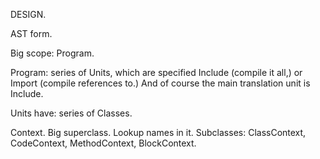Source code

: DESIGN.

AST form.

Big scope: Program.

Program:
    series of Units, which are specified Include (compile it all,)
    or Import (compile references to.) And of course the main translation
    unit is Include.

Units have: series of Classes.




Context. Big superclass. Lookup names in it.
Subclasses: ClassContext,
            CodeContext,
                MethodContext,
                BlockContext.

------------

> _Exercise directions_
Report how many lines in these entries contain "Include". Answer with the number only.

> _Solution below_
2